[[ RECORD SET, beginning ]]

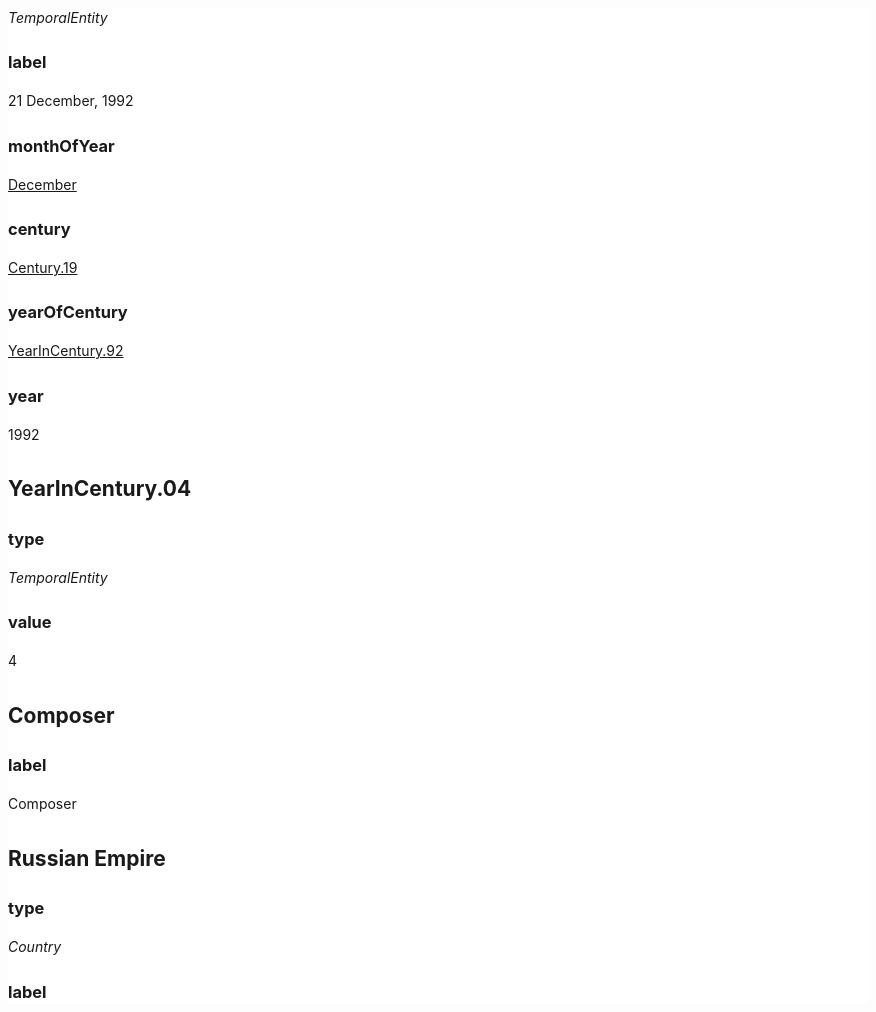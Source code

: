 
*TemporalEntity*

### label


21 December, 1992

### monthOfYear


[December](#December)

### century


[Century.19](#Century.19)

### yearOfCentury


[YearInCentury.92](#YearInCentury.92)

### year


1992

## YearInCentury.04

### type


*TemporalEntity*

### value


4

## Composer

### label


Composer

## Russian Empire

### type


*Country*

### label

[[ RECORD SET, end ]]

(GOAL OF THE EXERCISE):
Where a line of the listing contains "December", count it; your answer must be only the resulting number.

(YOUR SOLUTION):
2